Biodiversity data and, more generally, rodent trapping data showed significant spatial biases. The bias was higher in Guinea, Senegal, Benin and Sierra Leone. Significant research has been carried out on the risk of outbreaks of endemic zoonoses (e.g. Lassa mammarenavirus) and the invasion of non-native rodent species (e.g. M. musculus and R. rattus).
Additional information on human population density, trapping effort, and land use type was included, in addition to identifying previous rodent and pathogen sampling locations. This should help researchers identify locations where predictions based on baseline data may be subject to sampling bias and to identify undersampled locations. The modeling approach developed in this study identified northwestern Nigeria as an immediate priority for sampling rodents and their pathogens due to its human-dominated landscape and high population density. It turns out that much of West Africa is still under-sampled, particularly Burkina Faso, Côte d’Ivoire, Ghana and Nigeria.

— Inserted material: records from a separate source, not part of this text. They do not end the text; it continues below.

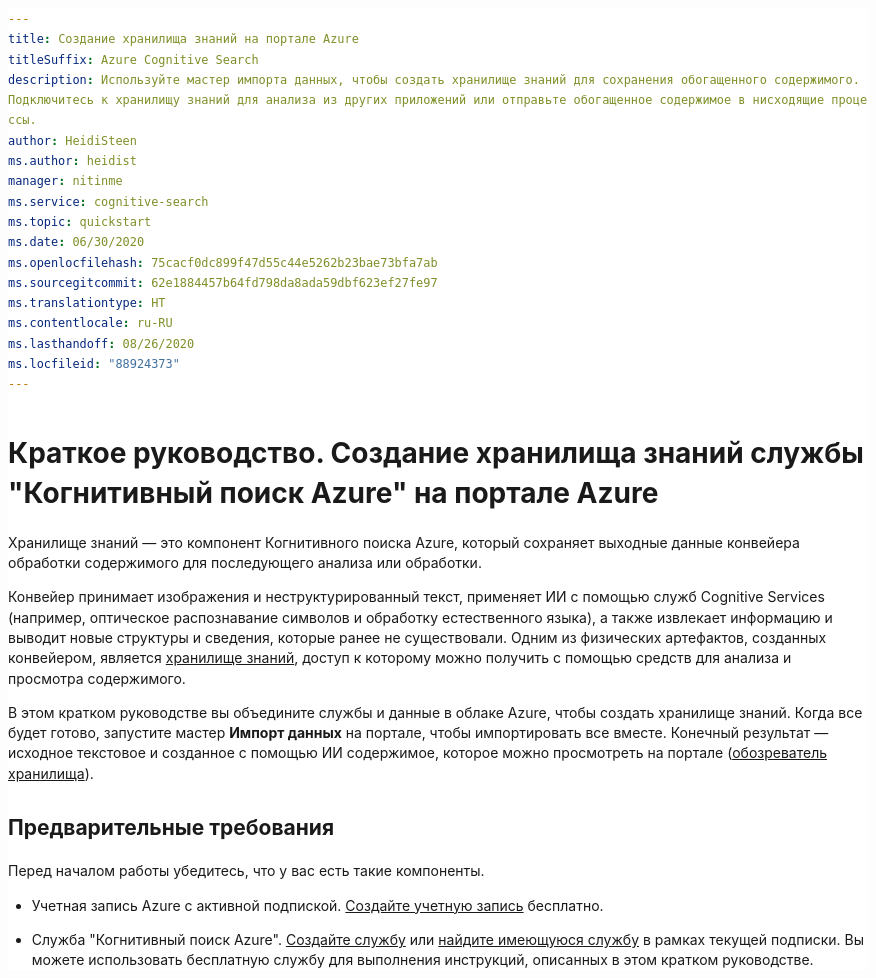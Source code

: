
 ```yaml
---
title: Создание хранилища знаний на портале Azure
titleSuffix: Azure Cognitive Search
description: Используйте мастер импорта данных, чтобы создать хранилище знаний для сохранения обогащенного содержимого. Подключитесь к хранилищу знаний для анализа из других приложений или отправьте обогащенное содержимое в нисходящие процессы.
author: HeidiSteen
ms.author: heidist
manager: nitinme
ms.service: cognitive-search
ms.topic: quickstart
ms.date: 06/30/2020
ms.openlocfilehash: 75cacf0dc899f47d55c44e5262b23bae73bfa7ab
ms.sourcegitcommit: 62e1884457b64fd798da8ada59dbf623ef27fe97
ms.translationtype: HT
ms.contentlocale: ru-RU
ms.lasthandoff: 08/26/2020
ms.locfileid: "88924373"
---
```

# <a name="quickstart-create-an-azure-cognitive-search-knowledge-store-in-the-azure-portal"></a>Краткое руководство. Создание хранилища знаний службы "Когнитивный поиск Azure" на портале Azure

Хранилище знаний — это компонент Когнитивного поиска Azure, который сохраняет выходные данные конвейера обработки содержимого для последующего анализа или обработки. 

Конвейер принимает изображения и неструктурированный текст, применяет ИИ с помощью служб Cognitive Services (например, оптическое распознавание символов и обработку естественного языка), а также извлекает информацию и выводит новые структуры и сведения, которые ранее не существовали. Одним из физических артефактов, созданных конвейером, является [хранилище знаний](knowledge-store-concept-intro.md), доступ к которому можно получить с помощью средств для анализа и просмотра содержимого.

В этом кратком руководстве вы объедините службы и данные в облаке Azure, чтобы создать хранилище знаний. Когда все будет готово, запустите мастер **Импорт данных** на портале, чтобы импортировать все вместе. Конечный результат — исходное текстовое и созданное с помощью ИИ содержимое, которое можно просмотреть на портале ([обозреватель хранилища](knowledge-store-view-storage-explorer.md)).

## <a name="prerequisites"></a>Предварительные требования

Перед началом работы убедитесь, что у вас есть такие компоненты.

+ Учетная запись Azure с активной подпиской. [Создайте учетную запись](https://azure.microsoft.com/free/) бесплатно.

+ Служба "Когнитивный поиск Azure". [Создайте службу](search-create-service-portal.md) или [найдите имеющуюся службу](https://ms.portal.azure.com/#blade/HubsExtension/BrowseResourceBlade/resourceType/Microsoft.Search%2FsearchServices) в рамках текущей подписки. Вы можете использовать бесплатную службу для выполнения инструкций, описанных в этом кратком руководстве.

Rodent trapping studies provide data on species detection and non-detection, which can improve species distribution models. This is important for assessing the impact of climate change and land use on the risk of zoonotic spillover to human populations. However, currently available consolidated datasets, such as CLOVER, EID2 and GMPD2, do not contain temporal or spatial components. Therefore, current models that depend on these data sources cannot account for spatial heterogeneity in pathogen prevalence.
Due to the paucity of data, temporal change over the six decades of rodent capture research could not be explained. It is possible that land use and population density at capture sites varied over this time period. Despite this limitation, the finding that trapping is biased towards densely populated, human-dominated landscapes is expected.
Understudied areas should be prioritized in future rodent trapping studies. More information on rodents in West Africa should help model the changing risk of endemic zoonosis and the potential for emerging pathogens. Wider sharing of research and data on trap locations and trapping attempts should be strongly encouraged. The researchers hypothesized that selected data sets, supplemented by rodent trapping studies, could be instrumental in quantifying the risk of zoonotic spillovers and monitoring the emergence of new pathogens.